もう6月、あっという間に連載3回目だね!
今日の生徒さんはこの3人。

キャットウーマン好きのかおりちゃん
ミュータント・タートルズ好きのゆみちゃん
映画は好きだけどアメコミは詳しくないさやかちゃん

よろしくね!

さて、3月に「バットマンVSスーパーマン:ジャスティスの誕生」、4月に「シビル・ウォー/キャプテン・アメリカ」と大作が続いたけれど、今年はまだまだアメコミ映画の大作が続きます。

今日は「デッドプール」という作品をご紹介!

あ、さやかちゃん、ちょっと心配顔だね。「アメコミを知らないと楽しめないかな?」って。それは大丈夫!特に今回取り上げる「デッドプール」は予備知識がなくても全然問題ないんだよ!

異色のR指定ヒーロー、すでに840億円を稼ぐ

「これってギャグ映画ですよね?ポスターとかもちょっとふざけてるし」…うん、かおりちゃん鋭いね!
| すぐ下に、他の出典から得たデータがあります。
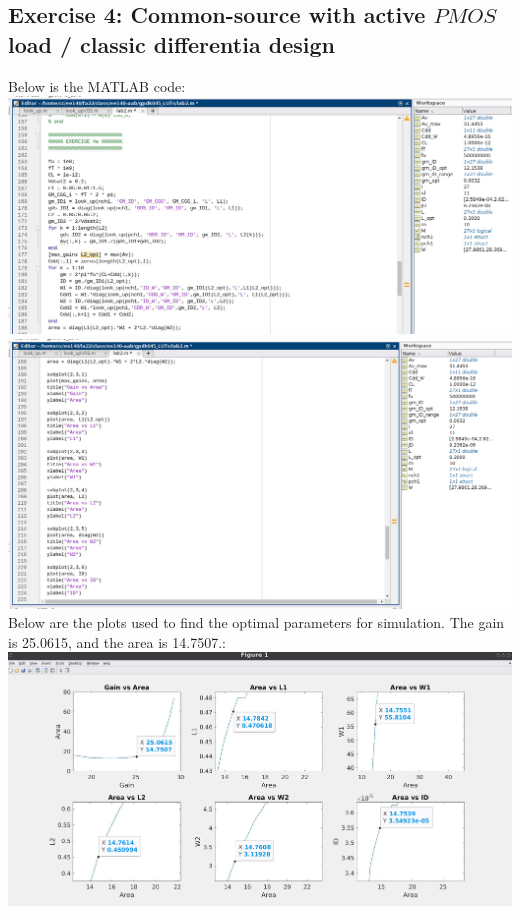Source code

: \documentclass[12pt, fleqn]{article}
\begin{document}
\subsection{Exercise 4: Common-source with active $PMOS$ load / classic differentia design}
Below is the MATLAB code:\\[0.25cm]
\includegraphics[scale=0.35, center]{mat_res6.PNG}\\[0.25cm]
\includegraphics[scale=0.35, center]{mat_res7.PNG}\\[0.25cm]
\newpage
Below are the plots used to find the optimal parameters for simulation.  The gain is 25.0615, and the area is 14.7507.:\\[0.25cm]
\includegraphics[scale=0.275, center]{mat_res8.PNG}\\[0.25cm]
\end{document}
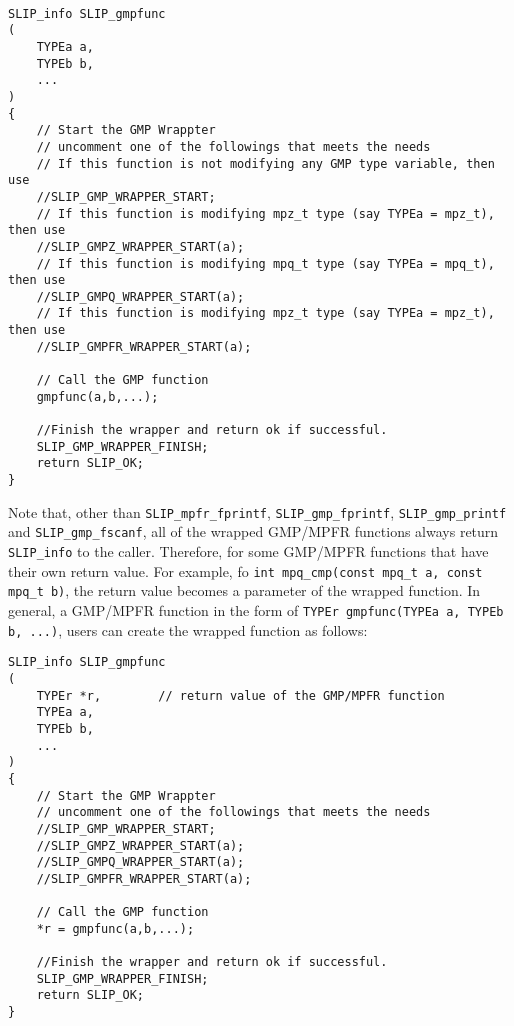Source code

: \documentclass[12pt]{article}
\theoremstyle{definition}
\begin{document}
\begin{mdframed}[userdefinedwidth=6in]
{\footnotesize
\begin{verbatim}

SLIP_info SLIP_gmpfunc
(
    TYPEa a,
    TYPEb b,
    ...
)
{
    // Start the GMP Wrappter
    // uncomment one of the followings that meets the needs
    // If this function is not modifying any GMP type variable, then use
    //SLIP_GMP_WRAPPER_START;
    // If this function is modifying mpz_t type (say TYPEa = mpz_t), then use
    //SLIP_GMPZ_WRAPPER_START(a);
    // If this function is modifying mpq_t type (say TYPEa = mpq_t), then use
    //SLIP_GMPQ_WRAPPER_START(a);
    // If this function is modifying mpz_t type (say TYPEa = mpz_t), then use
    //SLIP_GMPFR_WRAPPER_START(a);

    // Call the GMP function
    gmpfunc(a,b,...);

    //Finish the wrapper and return ok if successful.
    SLIP_GMP_WRAPPER_FINISH;
    return SLIP_OK;
}
\end{verbatim}
} \end{mdframed}

Note that, other than \verb|SLIP_mpfr_fprintf|, \verb|SLIP_gmp_fprintf|,
\verb|SLIP_gmp_printf| and \verb|SLIP_gmp_fscanf|, all of the wrapped GMP/MPFR
functions always return \verb|SLIP_info| to the caller. Therefore, for some
GMP/MPFR functions that have their own return value.  For example, fo
\verb|int mpq_cmp(const mpq_t a, const mpq_t b)|, the return value becomes a
parameter of the wrapped function. In general, a GMP/MPFR function in the form
of \verb|TYPEr gmpfunc(TYPEa a, TYPEb b, ...)|, users can create the wrapped
function as follows:

\begin{mdframed}[userdefinedwidth=6in]
{\footnotesize
\begin{verbatim}
SLIP_info SLIP_gmpfunc
(
    TYPEr *r,        // return value of the GMP/MPFR function
    TYPEa a,
    TYPEb b,
    ...
)
{
    // Start the GMP Wrappter
    // uncomment one of the followings that meets the needs
    //SLIP_GMP_WRAPPER_START;
    //SLIP_GMPZ_WRAPPER_START(a);
    //SLIP_GMPQ_WRAPPER_START(a);
    //SLIP_GMPFR_WRAPPER_START(a);

    // Call the GMP function
    *r = gmpfunc(a,b,...);

    //Finish the wrapper and return ok if successful.
    SLIP_GMP_WRAPPER_FINISH;
    return SLIP_OK;
}
\end{verbatim}
} \end{mdframed}
\end{document}
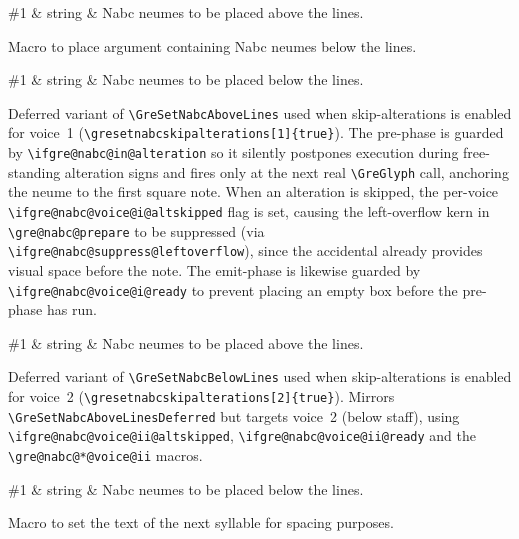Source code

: \begin{argtable}
  \#1 & string & Nabc neumes to be placed above the lines.\\
\end{argtable}

Macro to place argument containing Nabc neumes below the lines.

\begin{argtable}
  \#1 & string & Nabc neumes to be placed below the lines.\\
\end{argtable}

Deferred variant of \verb=\GreSetNabcAboveLines= used when skip-alterations is
enabled for voice~1 (\verb=\gresetnabcskipalterations[1]{true}=).  The
pre-phase is guarded by \verb=\ifgre@nabc@in@alteration= so it silently
postpones execution during free-standing alteration signs and fires only at
the next real \verb=\GreGlyph= call, anchoring the neume to the first square
note.  When an alteration is skipped, the per-voice
\verb=\ifgre@nabc@voice@i@altskipped= flag is set, causing the left-overflow
kern in \verb=\gre@nabc@prepare= to be suppressed (via
\verb=\ifgre@nabc@suppress@leftoverflow=), since the accidental already
provides visual space before the note.  The emit-phase is likewise guarded by
\verb=\ifgre@nabc@voice@i@ready= to prevent placing an empty box before the
pre-phase has run.

\begin{argtable}
  \#1 & string & Nabc neumes to be placed above the lines.\\
\end{argtable}

Deferred variant of \verb=\GreSetNabcBelowLines= used when skip-alterations is
enabled for voice~2 (\verb=\gresetnabcskipalterations[2]{true}=).  Mirrors
\verb=\GreSetNabcAboveLinesDeferred= but targets voice~2 (below staff), using
\verb=\ifgre@nabc@voice@ii@altskipped=, \verb=\ifgre@nabc@voice@ii@ready=
and the \verb=\gre@nabc@*@voice@ii= macros.

\begin{argtable}
  \#1 & string & Nabc neumes to be placed below the lines.\\
\end{argtable}

Macro to set the text of the next syllable for spacing purposes.

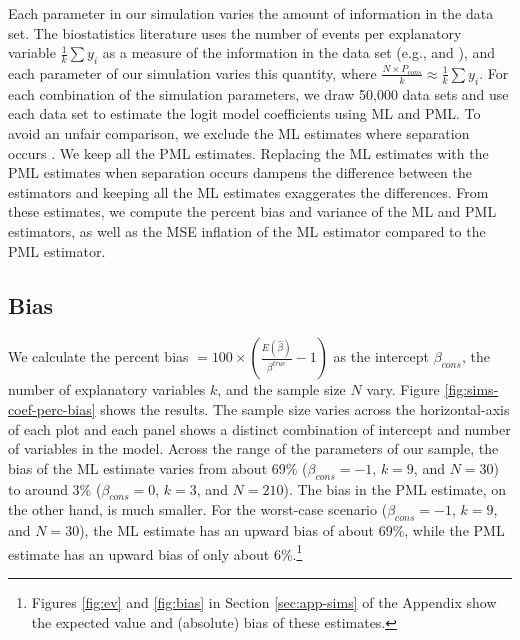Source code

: \documentclass[12pt]{article}
\begin{document}
Each parameter in our simulation varies the amount of information in the data set.
The biostatistics literature uses the number of events per explanatory variable $\frac{1}{k}\sum y_i$ as a measure of the information in the data set (e.g., \citealt{Peduzzietal1996} and \citealt{VittinghoffMcCulloch2007}), and each parameter of our simulation varies this quantity, where $ \frac{N \times P_{cons}}{k} \approx \frac{1}{k}\sum y_i$.
For each combination of the simulation parameters, we draw 50,000 data sets and use each data set to estimate the logit model coefficients using ML and PML. 
To avoid an unfair comparison, we exclude the ML estimates where separation occurs \citep{Zorn2005}. 
We keep all the PML estimates.
Replacing the ML estimates with the PML estimates when separation occurs dampens the difference between the estimators and keeping all the ML estimates exaggerates the differences.
From these estimates, we compute the percent bias and variance of the ML and PML estimators, as well as the MSE inflation of the ML estimator compared to the PML estimator.

\subsection*{Bias}

We calculate the percent bias $= 100 \times \left(\frac{E(\hat{\beta})}{\beta^{true}} - 1 \right)$ as the intercept $\beta_{cons}$, the number of explanatory variables $k$, and the sample size $N$ vary.
Figure \ref{fig:sims-coef-perc-bias} shows the results.
The sample size varies across the horizontal-axis of each plot and each panel shows a distinct combination of intercept and number of variables in the model.
Across the range of the parameters of our sample, the bias of the ML estimate varies from about 69\% ($\beta_{cons} = -1$, $k = 9$, and $N = 30$) to around 3\% ($\beta_{cons} = 0$, $k = 3$, and $N = 210$).
The bias in the PML estimate, on the other hand, is much smaller.
For the worst-case scenario ($\beta_{cons} = -1$, $k = 9$, and $N = 30$), the ML estimate has an upward bias of about 69\%, while the PML estimate has an upward bias of only about 6\%.\footnote{Figures \ref{fig:ev} and \ref{fig:bias} in Section \ref{sec:app-sims} of the Appendix show the expected value and (absolute) bias of these estimates.}
\end{document}

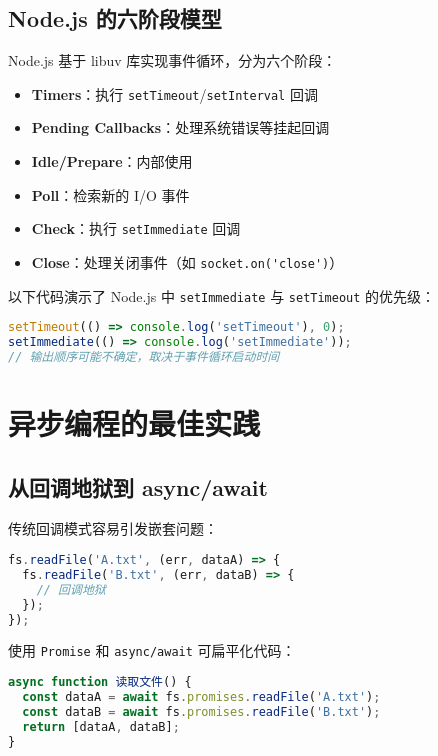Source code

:\section{Node.js 的六阶段模型}
Node.js 基于 libuv 库实现事件循环，分为六个阶段：\par
\begin{itemize}
\item \textbf{Timers}：执行 \verb!setTimeout!/\verb!setInterval! 回调
\item \textbf{Pending Callbacks}：处理系统错误等挂起回调
\item \textbf{Idle/Prepare}：内部使用
\item \textbf{Poll}：检索新的 I/O 事件
\item \textbf{Check}：执行 \verb!setImmediate! 回调
\item \textbf{Close}：处理关闭事件（如 \verb!socket.on('close')!）
\end{itemize}
以下代码演示了 Node.js 中 \verb!setImmediate! 与 \verb!setTimeout! 的优先级：\par
\begin{lstlisting}[language=javascript]
setTimeout(() => console.log('setTimeout'), 0);
setImmediate(() => console.log('setImmediate'));
// 输出顺序可能不确定，取决于事件循环启动时间
\end{lstlisting}
\chapter{异步编程的最佳实践}
\section{从回调地狱到 async/await}
传统回调模式容易引发嵌套问题：\par
\begin{lstlisting}[language=javascript]
fs.readFile('A.txt', (err, dataA) => {
  fs.readFile('B.txt', (err, dataB) => {
    // 回调地狱
  });
});
\end{lstlisting}
使用 \verb!Promise! 和 \verb!async/await! 可扁平化代码：\par
\begin{lstlisting}[language=javascript]
async function 读取文件() {
  const dataA = await fs.promises.readFile('A.txt');
  const dataB = await fs.promises.readFile('B.txt');
  return [dataA, dataB];
}
\end{lstlisting}
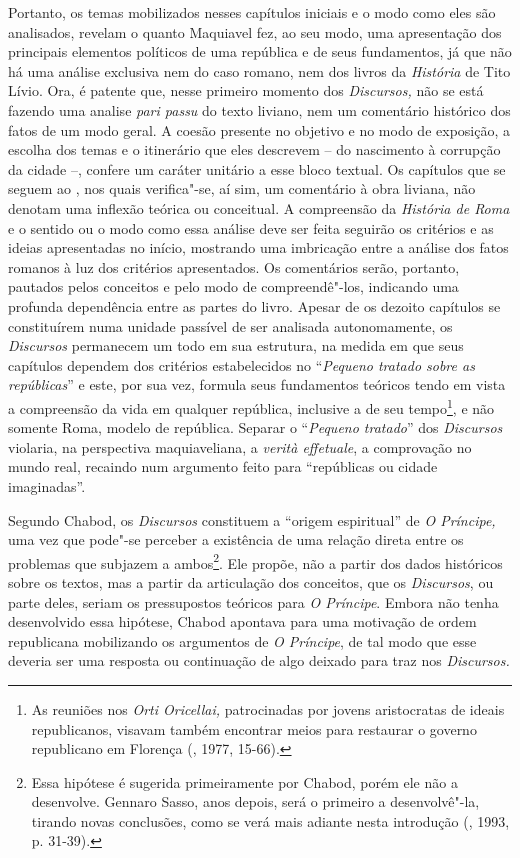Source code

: Portanto, os temas mobilizados nesses capítulos iniciais e o modo como
eles são analisados, revelam o quanto Maquiavel fez, ao seu modo, uma
apresentação dos principais elementos políticos de uma república e de
seus fundamentos, já que não há uma análise exclusiva nem do caso
romano, nem dos livros da \emph{História} de Tito Lívio. Ora, é patente
que, nesse primeiro momento dos \emph{Discursos,} não se está fazendo
uma analise \emph{pari passu} do texto liviano, nem um comentário
histórico dos fatos de um modo geral. A coesão presente no objetivo e no
modo de exposição, a escolha dos temas e o itinerário que eles descrevem
-- do nascimento à corrupção da cidade --, confere um caráter unitário a
esse bloco textual. Os capítulos que se seguem ao , nos quais
verifica"-se, aí sim, um comentário à obra liviana, não denotam uma
inflexão teórica ou conceitual. A compreensão da \emph{História de Roma}
e o sentido ou o modo como essa análise deve ser feita seguirão os
critérios e as ideias apresentadas no início, mostrando uma imbricação
entre a análise dos fatos romanos à luz dos critérios apresentados. Os
comentários serão, portanto, pautados pelos conceitos e pelo modo de
compreendê"-los, indicando uma profunda dependência entre as partes do
livro. Apesar de os dezoito capítulos se constituírem numa unidade
passível de ser analisada autonomamente, os \emph{Discursos} permanecem
um todo em sua estrutura, na medida em que seus capítulos dependem dos
critérios estabelecidos no ``\emph{Pequeno tratado sobre as
repúblicas}'' e este, por sua vez, formula seus fundamentos teóricos
tendo em vista a compreensão da vida em qualquer república, inclusive a
de seu tempo\footnote{As reuniões nos \emph{Orti Oricellai,}
  patrocinadas por jovens aristocratas de ideais republicanos, visavam
  também encontrar meios para restaurar o governo republicano em
  Florença (, 1977, 15-66).}, e não somente Roma, modelo de
república. Separar o ``\emph{Pequeno tratado}'' dos \emph{Discursos}
violaria, na perspectiva maquiaveliana, a \emph{verità effetuale}, a
comprovação no mundo real, recaindo num argumento feito para
``repúblicas ou cidade imaginadas''.

Segundo Chabod, os \emph{Discursos} constituem a ``origem espiritual''
de \emph{O Príncipe,} uma vez que pode"-se perceber a existência
de uma relação direta entre os problemas que subjazem a ambos\footnote{Essa
  hipótese é sugerida primeiramente por Chabod, porém ele não a
  desenvolve. Gennaro Sasso, anos depois, será o primeiro a
  desenvolvê"-la, tirando novas conclusões, como se verá mais adiante
  nesta introdução (, 1993, p. 31-39).}. Ele propõe, não a
partir dos dados históricos sobre os textos, mas a partir da articulação
dos conceitos, que os \emph{Discursos}, ou parte deles, seriam os
pressupostos teóricos para \emph{O Príncipe}. Embora não tenha
desenvolvido essa hipótese, Chabod apontava para uma motivação de ordem
republicana mobilizando os argumentos de \emph{O Príncipe}, de
tal modo que esse deveria ser uma resposta ou continuação de algo
deixado para traz nos \emph{Discursos.}


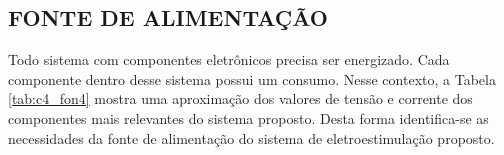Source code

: 




\subsection{FONTE DE ALIMENTAÇÃO} 
Todo sistema com componentes eletrônicos precisa ser energizado. Cada componente dentro desse sistema possui um consumo. Nesse contexto, a Tabela \ref{tab:c4_fon4} mostra uma aproximação dos valores de tensão e corrente dos componentes mais relevantes do sistema proposto. Desta forma identifica-se as necessidades da fonte de alimentação do sistema de eletroestimulação proposto.


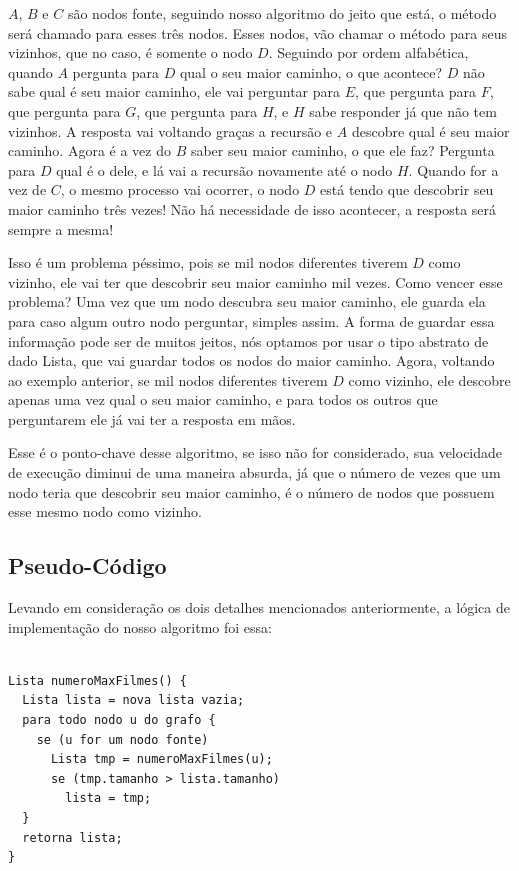 \documentclass[12pt]{article}
\begin{document}
$A$, $B$ e $C$ são nodos fonte, seguindo nosso algoritmo do jeito que está, o
método será chamado para esses três nodos. Esses nodos, vão chamar o método para
seus vizinhos, que no caso, é somente o nodo $D$. Seguindo por ordem alfabética,
quando $A$ pergunta para $D$ qual o seu maior caminho, o que acontece? $D$ não
sabe qual é seu maior caminho, ele vai perguntar para $E$, que pergunta para
$F$, que pergunta para $G$, que pergunta para $H$, e $H$ sabe responder já que
não tem vizinhos. A resposta vai voltando graças a recursão e $A$ descobre qual
é seu maior caminho. Agora é a vez do $B$ saber seu maior caminho, o que ele
faz? Pergunta para $D$ qual é o dele, e lá vai a recursão novamente até o nodo
$H$. Quando for a vez de $C$, o mesmo processo vai ocorrer, o nodo $D$ está
tendo que descobrir seu maior caminho três vezes! Não há necessidade de isso
acontecer, a resposta será sempre a mesma!

Isso é um problema péssimo, pois se mil nodos diferentes tiverem $D$ como
vizinho, ele vai ter que descobrir seu maior caminho mil vezes. Como vencer esse
problema? Uma vez que um nodo descubra seu maior caminho, ele guarda ela para
caso algum outro nodo perguntar, simples assim. A forma de guardar essa
informação pode ser de muitos jeitos, nós optamos por usar o tipo abstrato de
dado Lista, que vai guardar todos os nodos do maior caminho. Agora, voltando ao
exemplo anterior, se mil nodos diferentes tiverem $D$ como vizinho, ele descobre
apenas uma vez qual o seu maior caminho, e para todos os outros que perguntarem
ele já vai ter a resposta em mãos.

Esse é o ponto-chave desse algoritmo, se isso não for considerado, sua
velocidade de execução diminui de uma maneira absurda, já que o número de vezes
que um nodo teria que descobrir seu maior caminho, é o número de nodos que
possuem esse mesmo nodo como vizinho.

\subsection{Pseudo-Código}

Levando em consideração os dois detalhes mencionados anteriormente, a lógica de
implementação do nosso algoritmo foi essa:

\begin{lstlisting}

Lista numeroMaxFilmes() {
  Lista lista = nova lista vazia;
  para todo nodo u do grafo {
    se (u for um nodo fonte)
      Lista tmp = numeroMaxFilmes(u);
      se (tmp.tamanho > lista.tamanho)
        lista = tmp;
  }
  retorna lista;
}

\end{lstlisting}
\end{document}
すごく笑えるんだけど、ただのコメディではないんだ。過激なアクションやお下劣なギャグが多いから、実はR15指定(お子様は見ちゃダメ!)作品なんだよ。

R指定のアメコミ映画ってとても珍しいんだよね。

R指定のアメコミ映画ってとても珍しいんだよね。

ヒーローものって子どもも大好きだし、15歳未満の子どもは見ちゃダメって言ったらお客さんが減っちゃう気がするでしょ?

ところが、一足先に公開したアメリカでは大ヒット!R指定映画としては歴代1位の初週記録を打ち出し、既に840億円以上稼いでいるんだよ。すごいでしょ?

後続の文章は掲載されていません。